На железнодорожной станции, куда Федор и Таня вышли к полудню, ему удалось посадить ее, вернее, втолкнуть в пассажирский вагон. Теперь она разревелась и все выкрикивала свой московский адрес: «Новослободская, семь... Новослободская...» Ее со всех сторон стиснули в тамбуре, она высовывалась из-под локтя какого-то высокого старика, растрепанная, с мокрыми дорожками на щеках от слез, смешавшихся с пылью. А Федор бежал рядом с вагоном, набиравшим скорость, и совал ей в руку хлеб и сало...
Так и началось и так, больше чем на десяток лет, оборвалось их знакомство. Орлов и себе не сумел бы объяснить, почему эта девушка — не бог весть какая красавица и умница (а он к своим тридцати годам повидал уже кое-что в жизни, побывал в столичных городах, отдыхал на курорте в Крыму, да и у себя в селе не мог пожаловаться на женское невнимание), — почему именно она, доверчивая и беспомощная, навсегда обосновалась в его душе.

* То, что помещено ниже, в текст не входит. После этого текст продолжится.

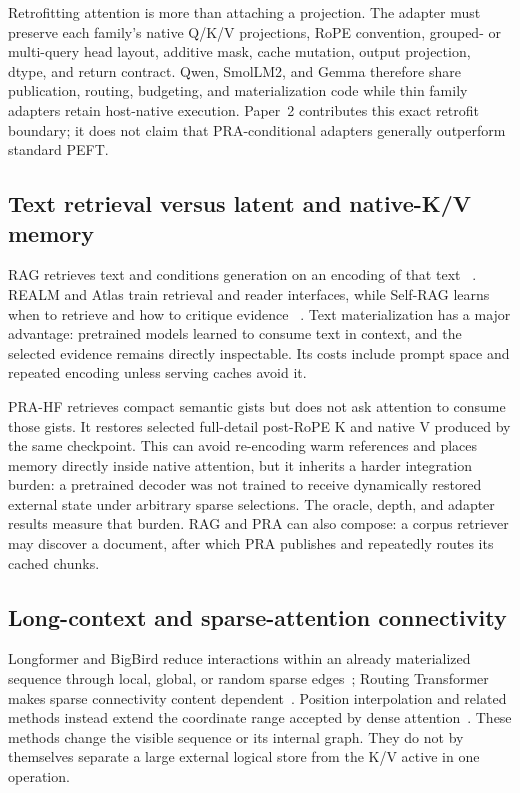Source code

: \documentclass[11pt]{article}
\begin{document}
Retrofitting attention is more than attaching a projection. The adapter must preserve each
family's native Q/K/V projections, RoPE convention, grouped- or multi-query head layout,
additive mask, cache mutation, output projection, dtype, and return contract. Qwen, SmolLM2,
and Gemma therefore share publication, routing, budgeting, and materialization code while thin
family adapters retain host-native execution. Paper~2 contributes this exact retrofit boundary;
it does not claim that PRA-conditional adapters generally outperform standard PEFT.

\subsection{Text retrieval versus latent and native-K/V memory}

RAG retrieves text and conditions generation on an encoding of that text
~\cite{lewis2020rag}. REALM and Atlas train retrieval and reader interfaces, while Self-RAG
learns when to retrieve and how to critique evidence
~\cite{guu2020realm,izacard2023atlas,asai2024selfrag}. Text materialization has a major advantage:
pretrained models learned to consume text in context, and the selected evidence remains directly
inspectable. Its costs include prompt space and repeated encoding unless serving caches avoid it.

PRA-HF retrieves compact semantic gists but does not ask attention to consume those gists. It
restores selected full-detail post-RoPE K and native V produced by the same checkpoint. This can
avoid re-encoding warm references and places memory directly inside native attention, but it
inherits a harder integration burden: a pretrained decoder was not trained to receive
dynamically restored external state under arbitrary sparse selections. The oracle, depth, and
adapter results measure that burden. RAG and PRA can also compose: a corpus retriever may discover
a document, after which PRA publishes and repeatedly routes its cached chunks.

\subsection{Long-context and sparse-attention connectivity}

Longformer and BigBird reduce interactions within an already materialized sequence through
local, global, or random sparse edges~\cite{beltagy2020longformer,zaheer2020bigbird}; Routing
Transformer makes sparse connectivity content dependent~\cite{roy2021routing}. Position
interpolation and related methods instead extend the coordinate range accepted by dense
attention~\cite{chen2023positioninterpolation,ding2024longrope}. These methods change the
visible sequence or its internal graph. They do not by themselves separate a large external
logical store from the K/V active in one operation.
\end{document}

Может быть, так случилось потому, что и сам он, молодой, в расцвете сил мужчина, нуждался в те первые дни страшной катастрофы войны в доверии и поддержке, — он, как и все, слишком многое безвозвратно терял — и его самого странным образом укрепила эта чужая вера в его силы и поддержала эта чужая беспомощность. Так или иначе, но он помнил о доверившейся ему девушке во все дальнейшие годы; несколько раз он писал ей из армии и, не получив ответа, объяснил ее молчание тем, что она, вероятно, эвакуировалась из Москвы, — он платил доверием за доверие. И когда ему приходилось особенно трудно, в часы наибольших опасностей и страданий — перед атакой, или в госпитале перед операцией (ему собирались ампутировать руку), или — что было еще ужаснее — в немецком плену, ожидая в карцере порки за побег, или в ночь перед повешением за второй побег (его спасла случайность: охрана попросту позабыла о нем — шли уже последние дни войны), — он, Орлов, возвращался мыслями все к той же девушке из заколдованного леса под Пуховом. Она поселилась в его тосковавшей памяти там же, где жила память о родном селе, о матери, проводившей его до калитки, вцепившейся пальцами в кривоватые стойки плетня, о тихих морозных рассветах на зимней охоте, о праздниках — и первомайском и храмовом, престольном, когда он, в чистой рубахе, в новом пиджаке, выбритый до сияния на скулах, выходил в полдень на улицу, где уже играл баян; о кинокартине «Чапаев», которую он смотрел несчетное число раз, о своем слесарном инструменте, что дожидался в чуланчике его возвращения, о школе, о детстве, о засевших в голове, малопонятных и дивных строчках:
У лукоморья дуб зеленый,Златая цепь на дубе том...
Словом, девушка-подберезовик слилась, соединилась с тем, что было содержанием, красотой и богатством всей жизни Орлова, что и в смертном одиночестве приманивало жить.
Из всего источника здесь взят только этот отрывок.